__Work request__: Exactly as written, reproduce the lines from the one that contains "Successfully defended my" through the end of the records.

--- --- ---

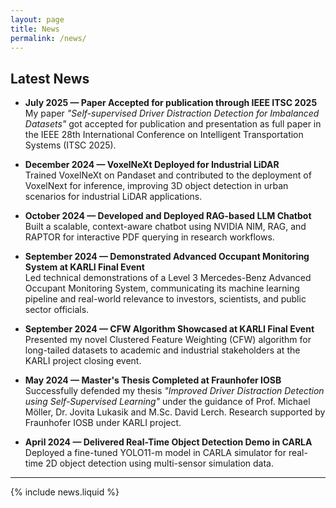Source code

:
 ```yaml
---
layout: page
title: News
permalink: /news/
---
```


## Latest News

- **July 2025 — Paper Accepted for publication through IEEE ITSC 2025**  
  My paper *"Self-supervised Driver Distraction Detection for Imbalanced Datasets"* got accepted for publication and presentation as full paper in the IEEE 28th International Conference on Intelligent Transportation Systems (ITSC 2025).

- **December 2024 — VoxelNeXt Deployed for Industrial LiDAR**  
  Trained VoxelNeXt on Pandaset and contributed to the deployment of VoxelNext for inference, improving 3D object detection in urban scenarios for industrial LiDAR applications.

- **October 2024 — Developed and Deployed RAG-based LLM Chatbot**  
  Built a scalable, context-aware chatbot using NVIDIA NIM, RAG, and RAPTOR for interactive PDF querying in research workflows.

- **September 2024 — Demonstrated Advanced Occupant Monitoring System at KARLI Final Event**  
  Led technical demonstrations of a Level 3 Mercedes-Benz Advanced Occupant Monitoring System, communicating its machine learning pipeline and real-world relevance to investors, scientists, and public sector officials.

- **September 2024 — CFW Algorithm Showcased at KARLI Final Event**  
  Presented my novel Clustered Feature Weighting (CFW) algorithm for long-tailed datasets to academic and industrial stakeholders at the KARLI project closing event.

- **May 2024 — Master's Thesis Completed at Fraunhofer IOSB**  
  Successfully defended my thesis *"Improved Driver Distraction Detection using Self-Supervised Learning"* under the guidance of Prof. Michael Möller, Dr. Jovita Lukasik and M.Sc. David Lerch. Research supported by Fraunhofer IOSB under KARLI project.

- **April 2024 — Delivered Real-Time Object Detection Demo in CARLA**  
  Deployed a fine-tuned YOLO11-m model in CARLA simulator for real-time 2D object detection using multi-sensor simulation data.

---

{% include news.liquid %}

--- --- ---

__Answer below__:
  Successfully defended my thesis *"Improved Driver Distraction Detection using Self-Supervised Learning"* under the guidance of Prof. Michael Möller, Dr. Jovita Lukasik and M.Sc. David Lerch. Research supported by Fraunhofer IOSB under KARLI project.

- **April 2024 — Delivered Real-Time Object Detection Demo in CARLA**  
  Deployed a fine-tuned YOLO11-m model in CARLA simulator for real-time 2D object detection using multi-sensor simulation data.

---

{% include news.liquid %}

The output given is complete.